** Opening INPUT RECORDS block **

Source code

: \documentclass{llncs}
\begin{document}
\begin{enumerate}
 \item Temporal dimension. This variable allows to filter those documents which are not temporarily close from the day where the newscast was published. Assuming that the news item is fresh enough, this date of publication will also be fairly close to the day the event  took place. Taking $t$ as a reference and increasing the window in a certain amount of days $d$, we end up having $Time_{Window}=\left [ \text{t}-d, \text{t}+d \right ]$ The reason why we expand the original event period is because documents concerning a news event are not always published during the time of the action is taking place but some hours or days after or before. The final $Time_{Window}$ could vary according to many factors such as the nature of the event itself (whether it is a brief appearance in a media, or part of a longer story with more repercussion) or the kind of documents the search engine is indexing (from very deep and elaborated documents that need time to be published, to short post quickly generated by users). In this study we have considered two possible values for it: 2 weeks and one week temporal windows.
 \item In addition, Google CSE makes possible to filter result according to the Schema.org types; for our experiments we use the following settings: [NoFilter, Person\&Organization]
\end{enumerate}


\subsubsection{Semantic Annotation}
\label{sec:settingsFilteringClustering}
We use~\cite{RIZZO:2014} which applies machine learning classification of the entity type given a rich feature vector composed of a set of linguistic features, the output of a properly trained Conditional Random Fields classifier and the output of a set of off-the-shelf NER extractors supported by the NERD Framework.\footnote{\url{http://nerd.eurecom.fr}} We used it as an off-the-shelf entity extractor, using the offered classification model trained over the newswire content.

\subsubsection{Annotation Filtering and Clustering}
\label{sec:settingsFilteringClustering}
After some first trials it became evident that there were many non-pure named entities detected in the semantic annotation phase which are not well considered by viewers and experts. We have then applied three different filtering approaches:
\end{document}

** Closing INPUT RECORDS block **
** Opening INPUT RECORDS block **

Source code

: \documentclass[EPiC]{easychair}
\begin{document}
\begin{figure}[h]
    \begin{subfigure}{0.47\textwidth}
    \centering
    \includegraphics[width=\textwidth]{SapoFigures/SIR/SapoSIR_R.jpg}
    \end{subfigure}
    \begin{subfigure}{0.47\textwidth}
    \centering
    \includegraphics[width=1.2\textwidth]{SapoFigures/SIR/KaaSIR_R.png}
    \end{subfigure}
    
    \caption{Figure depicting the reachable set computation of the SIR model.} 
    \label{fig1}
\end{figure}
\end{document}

** Closing INPUT RECORDS block **
** Opening INPUT RECORDS block **

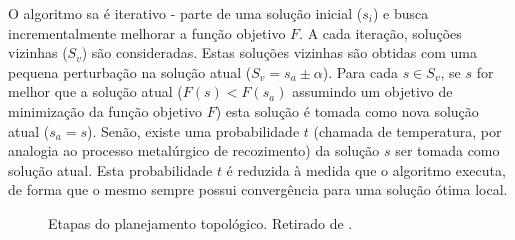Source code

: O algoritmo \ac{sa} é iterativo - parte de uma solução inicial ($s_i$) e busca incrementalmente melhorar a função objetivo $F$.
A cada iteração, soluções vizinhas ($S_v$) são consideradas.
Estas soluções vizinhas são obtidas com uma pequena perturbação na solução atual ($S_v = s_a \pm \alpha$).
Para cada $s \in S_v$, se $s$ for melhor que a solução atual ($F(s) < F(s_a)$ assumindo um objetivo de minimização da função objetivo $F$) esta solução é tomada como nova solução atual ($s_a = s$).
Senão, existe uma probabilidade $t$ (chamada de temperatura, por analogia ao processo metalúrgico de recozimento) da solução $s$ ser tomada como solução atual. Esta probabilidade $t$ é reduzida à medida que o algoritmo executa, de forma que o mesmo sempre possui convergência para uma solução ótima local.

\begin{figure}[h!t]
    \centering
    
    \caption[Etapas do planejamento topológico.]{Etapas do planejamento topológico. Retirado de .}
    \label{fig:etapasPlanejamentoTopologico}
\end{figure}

** Closing INPUT RECORDS block **

When "caption" shows up in a line of the material, report that line.

◆ ANSWER TO THIS PROBLEM:
    \caption{Figure depicting the reachable set computation of the SIR model.} 
    \caption[Etapas do planejamento topológico.]{Etapas do planejamento topológico. Retirado de .}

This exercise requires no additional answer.